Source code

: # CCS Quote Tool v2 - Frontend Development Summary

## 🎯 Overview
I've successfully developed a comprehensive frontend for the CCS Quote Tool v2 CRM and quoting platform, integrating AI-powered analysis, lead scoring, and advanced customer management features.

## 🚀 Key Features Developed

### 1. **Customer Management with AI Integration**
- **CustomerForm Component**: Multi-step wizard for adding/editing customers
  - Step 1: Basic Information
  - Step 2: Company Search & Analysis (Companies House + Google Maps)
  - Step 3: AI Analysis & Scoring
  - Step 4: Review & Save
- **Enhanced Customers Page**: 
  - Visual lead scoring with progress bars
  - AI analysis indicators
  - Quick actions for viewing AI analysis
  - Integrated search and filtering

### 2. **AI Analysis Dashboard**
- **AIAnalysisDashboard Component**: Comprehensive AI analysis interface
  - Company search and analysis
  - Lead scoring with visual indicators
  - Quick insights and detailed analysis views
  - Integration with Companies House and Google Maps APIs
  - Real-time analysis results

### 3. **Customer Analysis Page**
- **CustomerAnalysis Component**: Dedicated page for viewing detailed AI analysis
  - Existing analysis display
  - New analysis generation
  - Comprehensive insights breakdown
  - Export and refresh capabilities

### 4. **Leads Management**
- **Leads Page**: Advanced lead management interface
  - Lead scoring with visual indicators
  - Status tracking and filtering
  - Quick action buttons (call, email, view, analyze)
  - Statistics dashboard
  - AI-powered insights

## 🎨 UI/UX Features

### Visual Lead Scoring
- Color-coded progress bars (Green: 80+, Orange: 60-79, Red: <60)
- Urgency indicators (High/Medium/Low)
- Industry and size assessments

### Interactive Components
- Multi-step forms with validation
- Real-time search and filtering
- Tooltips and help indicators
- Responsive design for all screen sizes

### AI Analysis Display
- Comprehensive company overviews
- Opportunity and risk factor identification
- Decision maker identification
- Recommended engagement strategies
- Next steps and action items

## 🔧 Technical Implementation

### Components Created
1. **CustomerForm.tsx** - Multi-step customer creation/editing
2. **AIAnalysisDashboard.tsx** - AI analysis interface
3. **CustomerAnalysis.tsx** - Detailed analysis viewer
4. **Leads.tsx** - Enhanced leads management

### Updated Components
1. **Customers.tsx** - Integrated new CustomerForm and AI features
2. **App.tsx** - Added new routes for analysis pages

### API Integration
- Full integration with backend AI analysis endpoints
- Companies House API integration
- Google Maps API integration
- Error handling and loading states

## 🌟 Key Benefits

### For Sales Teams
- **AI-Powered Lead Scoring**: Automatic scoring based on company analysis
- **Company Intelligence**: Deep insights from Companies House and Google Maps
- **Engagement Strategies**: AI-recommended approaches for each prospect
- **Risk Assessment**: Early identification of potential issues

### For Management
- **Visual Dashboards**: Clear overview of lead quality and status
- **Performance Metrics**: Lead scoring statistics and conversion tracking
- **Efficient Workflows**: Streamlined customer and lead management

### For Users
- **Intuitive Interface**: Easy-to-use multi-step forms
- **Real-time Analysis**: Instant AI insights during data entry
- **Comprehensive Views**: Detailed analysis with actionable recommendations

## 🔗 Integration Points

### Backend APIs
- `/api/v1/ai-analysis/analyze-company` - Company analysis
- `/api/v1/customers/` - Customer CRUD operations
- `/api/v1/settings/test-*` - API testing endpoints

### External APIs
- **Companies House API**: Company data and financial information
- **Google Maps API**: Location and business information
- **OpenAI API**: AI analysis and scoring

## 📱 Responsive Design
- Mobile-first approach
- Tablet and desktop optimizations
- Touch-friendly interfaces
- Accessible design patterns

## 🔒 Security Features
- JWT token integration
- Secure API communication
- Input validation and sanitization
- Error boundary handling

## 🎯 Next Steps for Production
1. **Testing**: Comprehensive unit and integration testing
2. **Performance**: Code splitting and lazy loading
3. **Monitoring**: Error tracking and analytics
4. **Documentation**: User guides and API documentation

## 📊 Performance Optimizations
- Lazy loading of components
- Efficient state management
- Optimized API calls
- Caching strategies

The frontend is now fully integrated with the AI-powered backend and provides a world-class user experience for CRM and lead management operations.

▶ _Exercise instructions_: Every record must be transcribed precisely, down to the last character.

▶ _Output for this task_:
Source code

: # CCS Quote Tool v2 - Frontend Development Summary

## 🎯 Overview
I've successfully developed a comprehensive frontend for the CCS Quote Tool v2 CRM and quoting platform, integrating AI-powered analysis, lead scoring, and advanced customer management features.

## 🚀 Key Features Developed

### 1. **Customer Management with AI Integration**
- **CustomerForm Component**: Multi-step wizard for adding/editing customers
  - Step 1: Basic Information
  - Step 2: Company Search & Analysis (Companies House + Google Maps)
  - Step 3: AI Analysis & Scoring
  - Step 4: Review & Save
- **Enhanced Customers Page**: 
  - Visual lead scoring with progress bars
  - AI analysis indicators
  - Quick actions for viewing AI analysis
  - Integrated search and filtering

### 2. **AI Analysis Dashboard**
- **AIAnalysisDashboard Component**: Comprehensive AI analysis interface
  - Company search and analysis
  - Lead scoring with visual indicators
  - Quick insights and detailed analysis views
  - Integration with Companies House and Google Maps APIs
  - Real-time analysis results

### 3. **Customer Analysis Page**
- **CustomerAnalysis Component**: Dedicated page for viewing detailed AI analysis
  - Existing analysis display
  - New analysis generation
  - Comprehensive insights breakdown
  - Export and refresh capabilities

### 4. **Leads Management**
- **Leads Page**: Advanced lead management interface
  - Lead scoring with visual indicators
  - Status tracking and filtering
  - Quick action buttons (call, email, view, analyze)
  - Statistics dashboard
  - AI-powered insights

## 🎨 UI/UX Features

### Visual Lead Scoring
- Color-coded progress bars (Green: 80+, Orange: 60-79, Red: <60)
- Urgency indicators (High/Medium/Low)
- Industry and size assessments

### Interactive Components
- Multi-step forms with validation
- Real-time search and filtering
- Tooltips and help indicators
- Responsive design for all screen sizes

### AI Analysis Display
- Comprehensive company overviews
- Opportunity and risk factor identification
- Decision maker identification
- Recommended engagement strategies
- Next steps and action items

## 🔧 Technical Implementation

### Components Created
1. **CustomerForm.tsx** - Multi-step customer creation/editing
2. **AIAnalysisDashboard.tsx** - AI analysis interface
3. **CustomerAnalysis.tsx** - Detailed analysis viewer
4. **Leads.tsx** - Enhanced leads management

### Updated Components
1. **Customers.tsx** - Integrated new CustomerForm and AI features
2. **App.tsx** - Added new routes for analysis pages

### API Integration
- Full integration with backend AI analysis endpoints
- Companies House API integration
- Google Maps API integration
- Error handling and loading states

## 🌟 Key Benefits

### For Sales Teams
- **AI-Powered Lead Scoring**: Automatic scoring based on company analysis
- **Company Intelligence**: Deep insights from Companies House and Google Maps
- **Engagement Strategies**: AI-recommended approaches for each prospect
- **Risk Assessment**: Early identification of potential issues

### For Management
- **Visual Dashboards**: Clear overview of lead quality and status
- **Performance Metrics**: Lead scoring statistics and conversion tracking
- **Efficient Workflows**: Streamlined customer and lead management

### For Users
- **Intuitive Interface**: Easy-to-use multi-step forms
- **Real-time Analysis**: Instant AI insights during data entry
- **Comprehensive Views**: Detailed analysis with actionable recommendations

## 🔗 Integration Points

### Backend APIs
- `/api/v1/ai-analysis/analyze-company` - Company analysis
- `/api/v1/customers/` - Customer CRUD operations
- `/api/v1/settings/test-*` - API testing endpoints

### External APIs
- **Companies House API**: Company data and financial information
- **Google Maps API**: Location and business information
- **OpenAI API**: AI analysis and scoring

## 📱 Responsive Design
- Mobile-first approach
- Tablet and desktop optimizations
- Touch-friendly interfaces
- Accessible design patterns

## 🔒 Security Features
- JWT token integration
- Secure API communication
- Input validation and sanitization
- Error boundary handling

## 🎯 Next Steps for Production
1. **Testing**: Comprehensive unit and integration testing
2. **Performance**: Code splitting and lazy loading
3. **Monitoring**: Error tracking and analytics
4. **Documentation**: User guides and API documentation

## 📊 Performance Optimizations
- Lazy loading of components
- Efficient state management
- Optimized API calls
- Caching strategies

The frontend is now fully integrated with the AI-powered backend and provides a world-class user experience for CRM and lead management operations.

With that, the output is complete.